6 cups (1.4 liters volume) boiled rye berries, farro, or other whole grains
2 cups (473 ml volume) diced roasted hard squash (butternut, buttercup, turban, calabash)
2 roasted medium carrots
Fresh pomegranate seeds from 1 medium pomegranate
4 medium scallions, thinly sliced on the diagonal
1 large bunch arugula leaves, torn into pieces
Salt to taste
Feta cheese, crumbled, optional
Salad Dressing: Adjust according to your preference
1/4 cup (2 ounces or 59 ml) fresh orange or lemon juice
3/4 cup (6 ounces or 177 ml) extra-virgin olive oil
1 medium-size ripe persimmon, thin slices, optional
Making Rye Berry Salad:
* For 6 cups (1.4 liters) boiled rye berries, soak 2 cups (473 ml) volume raw rye berries (13.6 ounces or 386 g) in water with 2-inches (5-cm) water above allowing for expansion overnight. Drain. Boil in water for about 2 hours or until some berries burst open.

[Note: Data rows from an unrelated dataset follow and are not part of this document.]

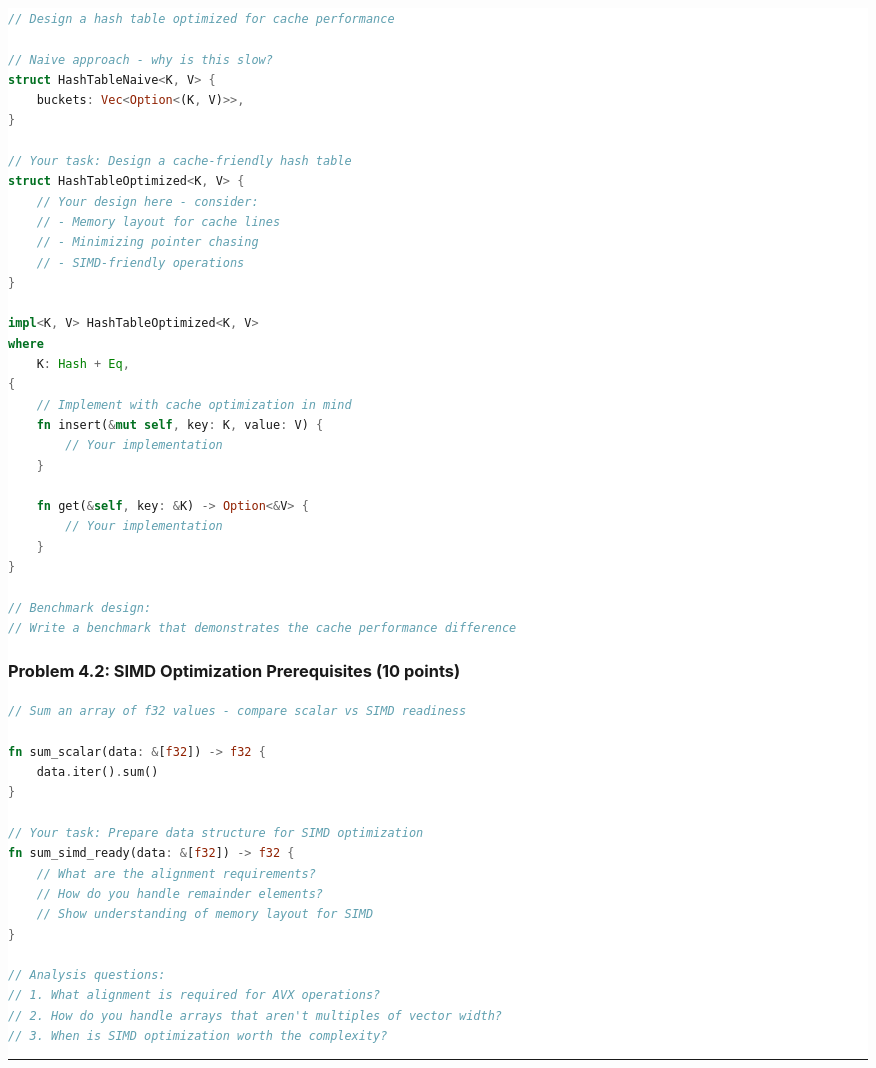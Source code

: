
 ```rust
// Design a hash table optimized for cache performance

// Naive approach - why is this slow?
struct HashTableNaive<K, V> {
    buckets: Vec<Option<(K, V)>>,
}

// Your task: Design a cache-friendly hash table
struct HashTableOptimized<K, V> {
    // Your design here - consider:
    // - Memory layout for cache lines
    // - Minimizing pointer chasing
    // - SIMD-friendly operations
}

impl<K, V> HashTableOptimized<K, V> 
where 
    K: Hash + Eq,
{
    // Implement with cache optimization in mind
    fn insert(&mut self, key: K, value: V) {
        // Your implementation
    }
    
    fn get(&self, key: &K) -> Option<&V> {
        // Your implementation
    }
}

// Benchmark design:
// Write a benchmark that demonstrates the cache performance difference
```

### Problem 4.2: SIMD Optimization Prerequisites (10 points)

```rust
// Sum an array of f32 values - compare scalar vs SIMD readiness

fn sum_scalar(data: &[f32]) -> f32 {
    data.iter().sum()
}

// Your task: Prepare data structure for SIMD optimization
fn sum_simd_ready(data: &[f32]) -> f32 {
    // What are the alignment requirements?
    // How do you handle remainder elements?
    // Show understanding of memory layout for SIMD
}

// Analysis questions:
// 1. What alignment is required for AVX operations?
// 2. How do you handle arrays that aren't multiples of vector width?
// 3. When is SIMD optimization worth the complexity?
```

---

* For 6 cups (1.4 liters) boiled farro, soak 1 3/4 cups (414 ml volume) raw farro (12 ounces or 340 g) in water by 1-inch (2.5-cm) for an hour. Boil in water for 40 to 45 minutes.
Combine the boiled rye berries, farro, or grains, roasted squash and carrots, pomegranate seeds, sliced scallion, and arugula. Season to taste with salt.
Whisk together the juice and olive oil for the salad dressing until emulsified. Drizzle it over the surface of the salad, gently toss. Allow the salad to rest for 15 minutes for flavors to blend. Taste. Season with salt if needed.
Optional: Sprinkle crumbled feta cheese over and toss. Slice fresh persimmon and place on the side of the salad, or cut into small pieces and toss into the salad.